Novice SAS programmers quickly learn the advantages of using PROC SORT to sort data, followed by a BY-group analysis of the sorted data. A typical example is to analyze demographic data by state or by ZIP code. A BY statement enables you to produce multiple analyses from a single procedure call.
In the usual BY-group processing of data, the data are sorted by the BY variables. However, there are situations in which you might not want to sort the data. For example, sorting can be an expensive operation for a huge data set. If your data are already grouped by ZIP code, you might want to analyze the data for each ZIP code in the order that they appear in the data set. You can sort the summarized statistics later, if necessary, which will be much faster than sorting the raw data.
SAS supports BY-group analysis of unsorted data. When you construct the BY statement, use the NOTSORTED option to tell a SAS procedure that groups are to be handled in the order in which they appear in the data.

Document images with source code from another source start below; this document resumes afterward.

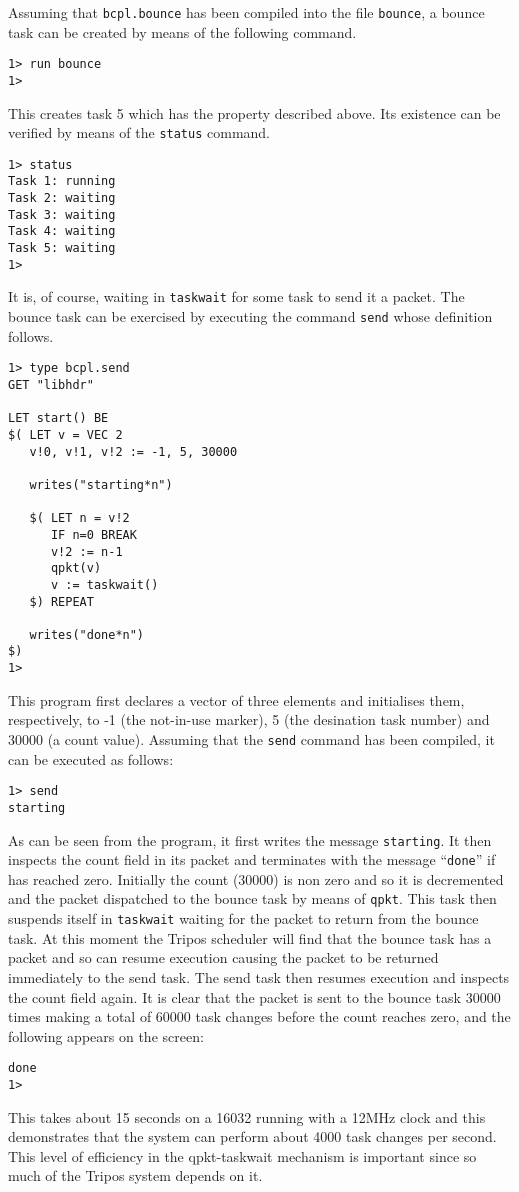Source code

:      Assuming that \verb|bcpl.bounce| has been compiled into the file
\verb|bounce|, a bounce task can be created by means of the following
command.
\begin{verbatim}
1> run bounce
1>
\end{verbatim}
This creates task 5 which has the property described above.  Its
existence can be verified by means of the \verb|status| command.
\begin{verbatim}
1> status
Task 1: running
Task 2: waiting
Task 3: waiting
Task 4: waiting
Task 5: waiting
1>
\end{verbatim}
It is, of course, waiting in \verb|taskwait| for some task to send it
a packet.  The bounce task can be exercised by executing the command
\verb|send| whose definition follows.
\begin{verbatim}
1> type bcpl.send
GET "libhdr"

LET start() BE
$( LET v = VEC 2
   v!0, v!1, v!2 := -1, 5, 30000

   writes("starting*n")

   $( LET n = v!2
      IF n=0 BREAK
      v!2 := n-1
      qpkt(v)
      v := taskwait()
   $) REPEAT

   writes("done*n")
$)
1>
\end{verbatim}
This program first declares a vector of three elements and initialises
them, respectively, to -1 (the not-in-use marker), 5 (the desination
task number) and 30000 (a count value).  Assuming that the \verb|send|
command has been compiled, it can be executed as follows:
\begin{verbatim}
1> send
starting
\end{verbatim}
As can be seen from the program, it first writes the message
\verb|starting|.  It then inspects the count field in its packet and
terminates with the message ``\verb|done|'' if has reached zero.
Initially the count (30000) is non zero and so it is decremented and
the packet dispatched to the bounce task by means of \verb|qpkt|.
This task then suspends itself in \verb|taskwait| waiting for the
packet to return from the bounce task.  At this moment the Tripos
scheduler will find that the bounce task has a packet and so can
resume execution causing the packet to be returned immediately to the
send task.  The send task then resumes execution and inspects the
count field again.  It is clear that the packet is sent to the bounce
task 30000 times making a total of 60000 task changes before the count
reaches zero, and the following appears on the screen:
\begin{verbatim}
done
1>
\end{verbatim}
This takes about 15 seconds on a 16032 running with a 12MHz clock and this 
demonstrates that the system can perform about 4000 task changes per second.  
This level of efficiency in the qpkt-taskwait mechanism is important since 
so much of the Tripos system depends on it.

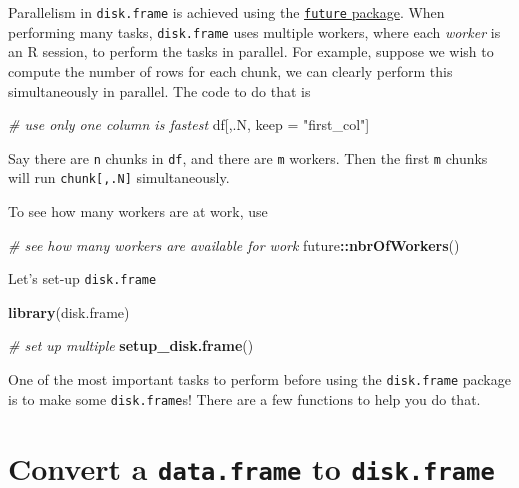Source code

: \documentclass[]{book}
\newenvironment{Shaded}{\begin{snugshade}}{\end{snugshade}}
\newcommand{\CommentTok}[1]{\textcolor[rgb]{0.56,0.35,0.01}{\textit{#1}}}
\newcommand{\KeywordTok}[1]{\textcolor[rgb]{0.13,0.29,0.53}{\textbf{#1}}}
\newcommand{\NormalTok}[1]{#1}
\newcommand{\OperatorTok}[1]{\textcolor[rgb]{0.81,0.36,0.00}{\textbf{#1}}}
\newcommand{\StringTok}[1]{\textcolor[rgb]{0.31,0.60,0.02}{#1}}
\begin{document}
Parallelism in \texttt{disk.frame} is achieved using the \href{https://cran.r-project.org/package=future}{\texttt{future} package}. When performing many tasks, \texttt{disk.frame} uses multiple workers, where each \emph{worker} is an R session, to perform the tasks in parallel. For example, suppose we wish to compute the number of rows for each chunk, we can clearly perform this simultaneously in parallel. The code to do that is

\begin{Shaded}
\begin{Highlighting}[]
\CommentTok{# use only one column is fastest}
\NormalTok{df[,.N, keep =}\StringTok{ "first_col"}\NormalTok{]}
\end{Highlighting}
\end{Shaded}

Say there are \texttt{n} chunks in \texttt{df}, and there are \texttt{m} workers. Then the first \texttt{m} chunks will run \texttt{chunk{[},.N{]}} simultaneously.

To see how many workers are at work, use

\begin{Shaded}
\begin{Highlighting}[]
\CommentTok{# see how many workers are available for work}
\NormalTok{future}\OperatorTok{::}\KeywordTok{nbrOfWorkers}\NormalTok{()}
\end{Highlighting}
\end{Shaded}

Let's set-up \texttt{disk.frame}

\begin{Shaded}
\begin{Highlighting}[]
\KeywordTok{library}\NormalTok{(disk.frame)}

\CommentTok{# set up multiple}
\KeywordTok{setup_disk.frame}\NormalTok{()}
\end{Highlighting}
\end{Shaded}

One of the most important tasks to perform before using the \texttt{disk.frame} package is to make some \texttt{disk.frame}s! There are a few functions to help you do that.

\hypertarget{convert-a-data.frame-to-disk.frame}{%
\section{\texorpdfstring{Convert a \texttt{data.frame} to \texttt{disk.frame}}{Convert a data.frame to disk.frame}}\label{convert-a-data.frame-to-disk.frame}}
\end{document}
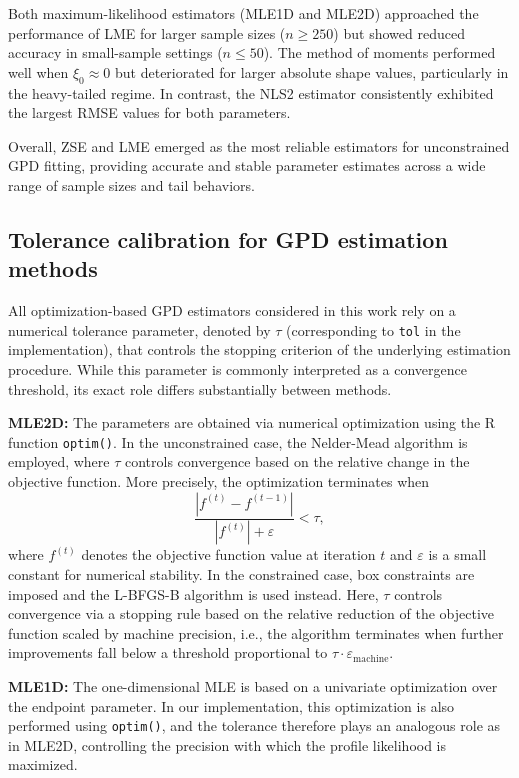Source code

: Both maximum-likelihood estimators (MLE1D and MLE2D) approached the performance of LME for larger sample sizes ($n \geq 250$) but showed reduced accuracy in small-sample settings ($n \leq 50$). 
The method of moments performed well when $\xi_0 \approx 0$ but deteriorated for larger absolute shape values, particularly in the heavy-tailed regime. 
In contrast, the NLS2 estimator consistently exhibited the largest RMSE values for both parameters.

Overall, ZSE and LME emerged as the most reliable estimators for unconstrained GPD fitting, providing accurate and stable parameter estimates across a wide range of sample sizes and tail behaviors.

\subsection{Tolerance calibration for GPD estimation methods}
\label{sec:6perm:param_est:tol}

All optimization-based GPD estimators considered in this work rely on a numerical tolerance parameter, denoted by $\tau$ (corresponding to \texttt{tol} in the implementation), that controls the stopping criterion of the underlying estimation procedure. While this parameter is commonly interpreted as a convergence threshold, its exact role differs substantially between methods. 

\textbf{MLE2D:} The parameters are obtained via numerical optimization using the R function \texttt{optim()}. In the unconstrained case, the Nelder-Mead algorithm is employed, where $\tau$ controls convergence based on the relative change in the objective function. More precisely, the optimization terminates when
\begin{equation}
\frac{|f^{(t)} - f^{(t-1)}|}{|f^{(t)}| + \varepsilon} < \tau,
\end{equation}
where $f^{(t)}$ denotes the objective function value at iteration $t$ and $\varepsilon$ is a small constant for numerical stability. In the constrained case, box constraints are imposed and the L-BFGS-B algorithm is used instead. Here, $\tau$ controls convergence via a stopping rule based on the relative reduction of the objective function scaled by machine precision, i.e., the algorithm terminates when further improvements fall below a threshold proportional to $\tau \cdot \varepsilon_{\text{machine}}$.

\textbf{MLE1D:} The one-dimensional MLE is based on a univariate optimization over the endpoint parameter. In our implementation, this optimization is also performed using \texttt{optim()}, and the tolerance therefore plays an analogous role as in MLE2D, controlling the precision with which the profile likelihood is maximized.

The NOTSORTED option in the BY statement
The following example uses the NOTSORTED option in the BY statement to analyze data by groups. A teacher has recorded test scores for students in her class. The following DATA step creates 20 observations. There are four observations for each student:
data Grades; input First $8. Last $10. @; do Test = 1 to 4; input Score @; output; end; format ID Z4.; datalines; Tim Albertson 93 89 78 84 Sharad Gupta 100 95 92 98 Tim Williams 85 82 70 74 Mandy Albertson 95 86 90 95 Min Chen 88 92 85 95 ; |
The teacher has committed a serious data-quality mistake: she has failed to include a unique identifier (a "student ID") for her students! Nevertheless, provided that adjacent students in the data set do not share the same first name, the teacher can use the NOTSORTED option in the BY statement to analyze the scores without sorting the data:
proc means data=Grades noprint; by First notsorted; /* <== use NOTSORTED option by first names */ var Score; output out=Averages mean=; run; proc print data=Averages noobs; var First Score; run; |
The NOTSORTED option tells the procedure to analyze groups that are defined by the FIRST variable. It does not matter that the first names are not sorted or that there are two students named "Tim." The NOTSORTED option prevents the error message:
ERROR: Data set WORK.GRADES is not sorted in ascending sequence.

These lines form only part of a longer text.